第10章 「ケテル(王冠)」               BACK | TOP | HOME





 新園舎は、予定よりやや遅れたものの無事に完成し、9月初めに盛大に開かれた落成式には、たくさんの卒業生や関係者が集まってきた。
「式次第が百部も足りない? 百人もいったい、どこから湧いて出たんですか。二階席にまだ補助椅子を並べていない? ああっ。どうしましょう」
 主催者のコサージュをスーツの胸元につけているセフィロトは、朝からあたふたと休む暇もなかった。
「式次第など、ふたりに一枚で十分だ。椅子が足りなければ、立ち見させればいいじゃないか」
 隣のクリフォトは、氷のように冷静だ。
「そんなこと言うけど、【すずかけの家】創立以来の大切な落成式に……ああ」
 セフィロトは、がっくりと座り込んだ。「疲れた。充電したい」
「今度エネルギー切れで停止しても、もう俺は運ばないからな」
「あなたたちを見てると、どちらが副園長かわからないわね」
 そばで見ていた胡桃が楽しそうに、ころころと笑っている。
 【テルマ】の中でリウ博士の擬似体に会ってから、クリフォトは不完全だったすべてのプログラムを修復し、設計どおりの本来の姿に戻った。

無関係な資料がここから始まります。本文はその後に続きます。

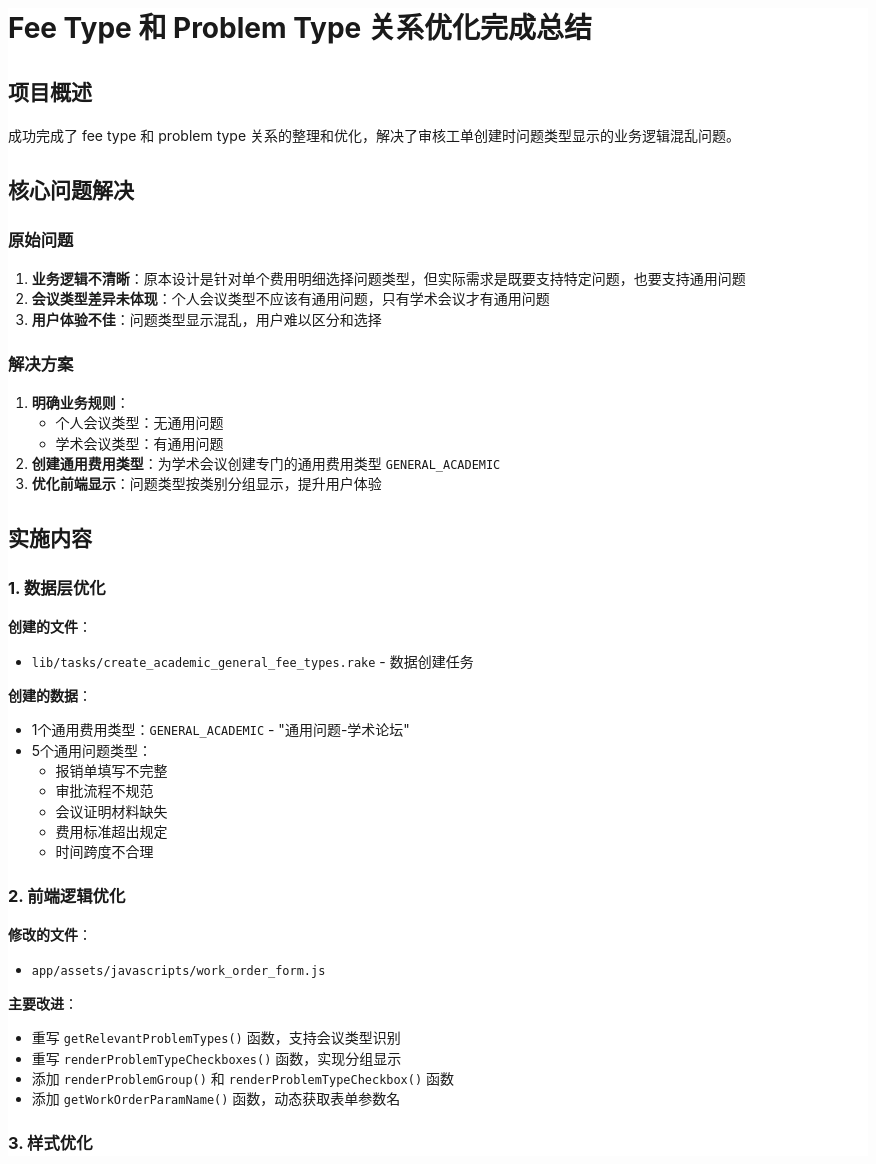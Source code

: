 # Fee Type 和 Problem Type 关系优化完成总结

## 项目概述

成功完成了 fee type 和 problem type 关系的整理和优化，解决了审核工单创建时问题类型显示的业务逻辑混乱问题。

## 核心问题解决

### 原始问题
1. **业务逻辑不清晰**：原本设计是针对单个费用明细选择问题类型，但实际需求是既要支持特定问题，也要支持通用问题
2. **会议类型差异未体现**：个人会议类型不应该有通用问题，只有学术会议才有通用问题
3. **用户体验不佳**：问题类型显示混乱，用户难以区分和选择

### 解决方案
1. **明确业务规则**：
   - 个人会议类型：无通用问题
   - 学术会议类型：有通用问题
2. **创建通用费用类型**：为学术会议创建专门的通用费用类型 `GENERAL_ACADEMIC`
3. **优化前端显示**：问题类型按类别分组显示，提升用户体验

## 实施内容

### 1. 数据层优化

**创建的文件**：
- `lib/tasks/create_academic_general_fee_types.rake` - 数据创建任务

**创建的数据**：
- 1个通用费用类型：`GENERAL_ACADEMIC` - "通用问题-学术论坛"
- 5个通用问题类型：
  - 报销单填写不完整
  - 审批流程不规范
  - 会议证明材料缺失
  - 费用标准超出规定
  - 时间跨度不合理

### 2. 前端逻辑优化

**修改的文件**：
- `app/assets/javascripts/work_order_form.js`

**主要改进**：
- 重写 `getRelevantProblemTypes()` 函数，支持会议类型识别
- 重写 `renderProblemTypeCheckboxes()` 函数，实现分组显示
- 添加 `renderProblemGroup()` 和 `renderProblemTypeCheckbox()` 函数
- 添加 `getWorkOrderParamName()` 函数，动态获取表单参数名

### 3. 样式优化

 相変わらず話し方はぶっきらぼうなままだが、顔には表情が生まれ、複雑な感情、好奇心、自発的な判断や行動を示すようになった。
 それは、豊かな秋の収穫の時期がいきなり到来したかのような、爆発的な成長だった。


 来賓たちが、新園舎の大ホールに続々と入場してきた。水木元園長ほか錚々たる教育省のお偉方。歴代の園長や退職した保育教師たち。40歳過ぎの中年から、卒業したばかりの9歳までの卒業生たち。

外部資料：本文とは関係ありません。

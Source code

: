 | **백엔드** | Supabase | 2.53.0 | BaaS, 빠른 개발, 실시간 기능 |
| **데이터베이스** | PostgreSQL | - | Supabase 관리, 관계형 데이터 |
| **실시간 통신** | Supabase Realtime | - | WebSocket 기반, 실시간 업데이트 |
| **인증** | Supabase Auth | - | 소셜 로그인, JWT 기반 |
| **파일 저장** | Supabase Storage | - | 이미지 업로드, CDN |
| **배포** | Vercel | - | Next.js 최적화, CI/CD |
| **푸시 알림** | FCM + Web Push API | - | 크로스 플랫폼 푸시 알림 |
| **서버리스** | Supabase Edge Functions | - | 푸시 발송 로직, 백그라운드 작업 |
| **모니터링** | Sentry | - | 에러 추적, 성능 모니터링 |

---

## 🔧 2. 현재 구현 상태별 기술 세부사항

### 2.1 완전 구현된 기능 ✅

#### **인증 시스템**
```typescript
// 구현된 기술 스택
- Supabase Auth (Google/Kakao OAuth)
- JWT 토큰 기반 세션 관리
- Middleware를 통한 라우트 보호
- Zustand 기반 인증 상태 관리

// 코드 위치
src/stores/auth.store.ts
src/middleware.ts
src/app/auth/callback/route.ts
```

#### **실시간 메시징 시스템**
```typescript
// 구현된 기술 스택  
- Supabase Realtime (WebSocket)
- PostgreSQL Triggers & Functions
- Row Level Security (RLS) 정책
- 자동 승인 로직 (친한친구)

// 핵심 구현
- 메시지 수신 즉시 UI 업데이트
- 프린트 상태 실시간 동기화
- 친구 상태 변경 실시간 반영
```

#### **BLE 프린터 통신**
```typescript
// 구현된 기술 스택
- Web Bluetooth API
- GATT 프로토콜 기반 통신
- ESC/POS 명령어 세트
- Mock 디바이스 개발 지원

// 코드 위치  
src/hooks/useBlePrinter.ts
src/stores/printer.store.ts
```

 科学省の柏局長も、何故か招待されて、貴賓席にしゃちこばって座っていた。本当は犬槙博士と武藤と木田も招待したのだが、犬槙博士は、AR9型の試作がようやく佳境に入っているらしく、武藤はすでに刑務所に戻されていた(だが今度の功績で出所はかなり早まるらしい)。
 木田は、招待状を受け取ったとたん、あわてて突き返してきた。
「じ、辞退します。僕はあの施設にはどうもトラウマがありまして」
 セフィロトは首をかしげた。
「木田さん。わたしに対する言葉遣いが、このところやたらに丁寧ですね」
 壇上に上がった栂野健園長は、何度も咳払いすると、数百人の来賓を前に、朗々すぎる声で挨拶した。
「【すずかけの家】は、人工子宮による人工授精児のための日本で最初の養育施設として2102年に創立されました。
そのとき入園した【第1ロット世代】は、七人。そして今日に至るまで卒業生は実に1602人を数え、全国十数か所の施設と合わせると、社会に送り出した生徒たちは二万人を越えます。初期の卒業生たちはすでに今、壮年層として社会の中核を担っています。
中には、日本政府の中枢として、あるいは最先端科学や芸術やスポーツの旗手として、誰でも名前を知っている人たちも含まれます。しかし、その名を挙げることは控えたいと思います。たとえ名もなき働きをしている人であっても、同じように尊い、社会の担い手なのですから」
 園長は汗を拭き、コップの水を口に含んだ。
「残念ながら、卒業生中十九人が、すでにこの世の人ではありません。彼らのことを、わたくしたち教師は決して忘れないでしょう。その中には、あの悲劇的な【第12ロット世代】の三人も含まれています。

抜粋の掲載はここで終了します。